## Description of the task:
From the data that follows, print exactly the lines starting at the one containing "quality assurance processes" and ending at the one containing "managing feedback end-to-end"; include both of them and nothing more.

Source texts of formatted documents
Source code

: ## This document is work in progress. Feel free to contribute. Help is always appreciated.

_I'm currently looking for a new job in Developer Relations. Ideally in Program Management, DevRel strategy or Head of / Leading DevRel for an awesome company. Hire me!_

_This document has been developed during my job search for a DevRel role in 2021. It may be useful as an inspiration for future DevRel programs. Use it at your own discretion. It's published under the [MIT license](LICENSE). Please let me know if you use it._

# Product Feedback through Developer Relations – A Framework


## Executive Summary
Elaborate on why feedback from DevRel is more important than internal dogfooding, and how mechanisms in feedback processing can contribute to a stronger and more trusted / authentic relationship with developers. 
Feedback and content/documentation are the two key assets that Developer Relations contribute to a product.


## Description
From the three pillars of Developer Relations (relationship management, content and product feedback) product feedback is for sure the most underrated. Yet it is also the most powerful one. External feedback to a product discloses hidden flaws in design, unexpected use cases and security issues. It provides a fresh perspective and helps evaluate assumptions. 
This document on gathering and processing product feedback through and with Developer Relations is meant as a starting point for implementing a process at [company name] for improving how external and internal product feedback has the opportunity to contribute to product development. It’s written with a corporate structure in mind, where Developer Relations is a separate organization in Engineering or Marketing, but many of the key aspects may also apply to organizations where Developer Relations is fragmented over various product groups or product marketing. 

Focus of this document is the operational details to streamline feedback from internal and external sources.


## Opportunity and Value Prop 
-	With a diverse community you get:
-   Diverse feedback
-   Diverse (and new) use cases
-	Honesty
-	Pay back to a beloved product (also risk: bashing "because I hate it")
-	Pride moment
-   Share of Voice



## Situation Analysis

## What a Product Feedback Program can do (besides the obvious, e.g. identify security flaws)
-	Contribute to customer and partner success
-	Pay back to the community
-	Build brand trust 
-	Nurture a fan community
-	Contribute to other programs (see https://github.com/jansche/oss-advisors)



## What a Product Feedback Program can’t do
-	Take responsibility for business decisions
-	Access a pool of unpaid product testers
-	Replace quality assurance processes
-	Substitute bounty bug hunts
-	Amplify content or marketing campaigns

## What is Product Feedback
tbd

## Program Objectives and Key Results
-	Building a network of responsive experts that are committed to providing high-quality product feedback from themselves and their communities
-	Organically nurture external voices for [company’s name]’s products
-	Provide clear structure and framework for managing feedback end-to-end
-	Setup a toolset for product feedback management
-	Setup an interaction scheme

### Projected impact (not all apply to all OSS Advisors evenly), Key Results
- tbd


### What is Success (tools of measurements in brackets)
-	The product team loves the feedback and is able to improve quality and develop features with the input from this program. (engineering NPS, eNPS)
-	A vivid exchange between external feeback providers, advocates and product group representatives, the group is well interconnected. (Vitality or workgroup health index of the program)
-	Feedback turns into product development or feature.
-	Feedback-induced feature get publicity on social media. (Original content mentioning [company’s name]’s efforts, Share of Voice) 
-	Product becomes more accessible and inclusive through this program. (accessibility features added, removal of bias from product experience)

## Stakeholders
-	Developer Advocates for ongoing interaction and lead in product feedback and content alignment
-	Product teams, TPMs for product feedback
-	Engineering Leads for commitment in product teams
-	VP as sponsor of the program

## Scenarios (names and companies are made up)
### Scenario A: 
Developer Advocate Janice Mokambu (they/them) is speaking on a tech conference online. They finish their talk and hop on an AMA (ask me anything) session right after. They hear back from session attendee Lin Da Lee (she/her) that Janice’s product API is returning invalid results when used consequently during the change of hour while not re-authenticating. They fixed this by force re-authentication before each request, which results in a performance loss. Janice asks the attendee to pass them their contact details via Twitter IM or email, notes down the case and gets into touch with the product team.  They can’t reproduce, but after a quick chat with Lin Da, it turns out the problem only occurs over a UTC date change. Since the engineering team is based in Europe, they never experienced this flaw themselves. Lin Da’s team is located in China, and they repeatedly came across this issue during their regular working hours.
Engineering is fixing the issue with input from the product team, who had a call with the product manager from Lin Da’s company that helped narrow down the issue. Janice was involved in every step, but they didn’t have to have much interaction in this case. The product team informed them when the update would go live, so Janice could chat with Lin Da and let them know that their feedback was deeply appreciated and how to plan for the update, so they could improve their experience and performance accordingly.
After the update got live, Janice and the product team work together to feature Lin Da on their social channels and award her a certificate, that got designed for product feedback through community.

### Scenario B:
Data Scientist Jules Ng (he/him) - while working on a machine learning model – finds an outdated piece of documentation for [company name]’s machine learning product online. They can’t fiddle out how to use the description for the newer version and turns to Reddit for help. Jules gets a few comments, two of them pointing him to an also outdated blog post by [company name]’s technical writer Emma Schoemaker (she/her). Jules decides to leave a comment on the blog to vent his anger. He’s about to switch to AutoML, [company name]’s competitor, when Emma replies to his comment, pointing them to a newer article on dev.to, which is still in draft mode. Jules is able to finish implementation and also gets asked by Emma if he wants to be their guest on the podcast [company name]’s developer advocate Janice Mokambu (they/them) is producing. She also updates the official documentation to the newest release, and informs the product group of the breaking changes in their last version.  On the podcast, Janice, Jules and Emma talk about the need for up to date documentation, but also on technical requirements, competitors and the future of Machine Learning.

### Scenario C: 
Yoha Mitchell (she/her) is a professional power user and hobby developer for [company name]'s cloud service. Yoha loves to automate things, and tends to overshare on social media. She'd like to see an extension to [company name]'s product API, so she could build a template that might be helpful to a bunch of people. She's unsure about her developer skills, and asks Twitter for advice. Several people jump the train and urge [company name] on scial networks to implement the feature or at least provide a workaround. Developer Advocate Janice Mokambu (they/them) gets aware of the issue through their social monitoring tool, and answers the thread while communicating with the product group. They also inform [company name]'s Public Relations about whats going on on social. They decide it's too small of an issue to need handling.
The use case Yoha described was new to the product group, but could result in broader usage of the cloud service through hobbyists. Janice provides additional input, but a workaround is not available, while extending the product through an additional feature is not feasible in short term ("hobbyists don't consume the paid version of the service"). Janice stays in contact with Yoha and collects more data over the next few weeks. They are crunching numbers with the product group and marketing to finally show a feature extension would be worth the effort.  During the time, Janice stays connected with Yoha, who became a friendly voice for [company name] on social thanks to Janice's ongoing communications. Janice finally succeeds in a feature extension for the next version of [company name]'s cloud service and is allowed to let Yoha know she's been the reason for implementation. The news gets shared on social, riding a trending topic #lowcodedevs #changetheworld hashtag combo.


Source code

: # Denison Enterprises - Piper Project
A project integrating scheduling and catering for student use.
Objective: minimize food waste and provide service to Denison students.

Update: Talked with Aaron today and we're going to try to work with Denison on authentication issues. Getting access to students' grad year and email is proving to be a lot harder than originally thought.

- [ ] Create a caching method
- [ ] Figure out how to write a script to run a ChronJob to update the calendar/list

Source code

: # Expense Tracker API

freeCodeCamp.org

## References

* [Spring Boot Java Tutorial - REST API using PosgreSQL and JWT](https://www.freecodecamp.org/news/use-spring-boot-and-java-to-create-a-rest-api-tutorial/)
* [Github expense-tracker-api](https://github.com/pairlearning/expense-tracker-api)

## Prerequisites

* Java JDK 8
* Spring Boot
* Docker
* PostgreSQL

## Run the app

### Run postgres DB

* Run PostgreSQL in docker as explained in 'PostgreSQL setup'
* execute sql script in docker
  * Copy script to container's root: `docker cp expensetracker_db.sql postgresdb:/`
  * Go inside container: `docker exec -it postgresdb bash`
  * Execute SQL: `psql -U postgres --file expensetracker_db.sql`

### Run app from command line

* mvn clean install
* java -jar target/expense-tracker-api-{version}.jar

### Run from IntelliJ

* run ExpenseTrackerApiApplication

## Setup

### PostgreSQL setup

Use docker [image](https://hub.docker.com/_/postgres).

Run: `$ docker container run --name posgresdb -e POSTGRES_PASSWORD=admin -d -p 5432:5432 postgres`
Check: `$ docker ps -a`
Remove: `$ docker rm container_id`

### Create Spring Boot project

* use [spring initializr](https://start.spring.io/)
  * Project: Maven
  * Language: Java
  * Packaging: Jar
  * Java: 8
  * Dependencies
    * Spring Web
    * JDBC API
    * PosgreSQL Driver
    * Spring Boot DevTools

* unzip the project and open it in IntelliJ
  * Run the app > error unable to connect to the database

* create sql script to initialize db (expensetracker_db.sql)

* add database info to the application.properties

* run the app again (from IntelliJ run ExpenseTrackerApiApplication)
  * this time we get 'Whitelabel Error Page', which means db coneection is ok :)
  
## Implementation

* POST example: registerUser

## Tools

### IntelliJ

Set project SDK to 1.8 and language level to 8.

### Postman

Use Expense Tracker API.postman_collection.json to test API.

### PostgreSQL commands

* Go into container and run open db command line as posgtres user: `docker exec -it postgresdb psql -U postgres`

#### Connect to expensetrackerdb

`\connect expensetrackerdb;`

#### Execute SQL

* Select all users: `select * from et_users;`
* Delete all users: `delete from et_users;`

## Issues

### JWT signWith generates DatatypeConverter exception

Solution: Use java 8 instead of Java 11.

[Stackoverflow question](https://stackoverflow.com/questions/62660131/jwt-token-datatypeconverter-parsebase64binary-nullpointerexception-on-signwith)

## Task output:
-	Replace quality assurance processes
-	Substitute bounty bug hunts
-	Amplify content or marketing campaigns

## What is Product Feedback
tbd

## Program Objectives and Key Results
-	Building a network of responsive experts that are committed to providing high-quality product feedback from themselves and their communities
-	Organically nurture external voices for [company’s name]’s products
-	Provide clear structure and framework for managing feedback end-to-end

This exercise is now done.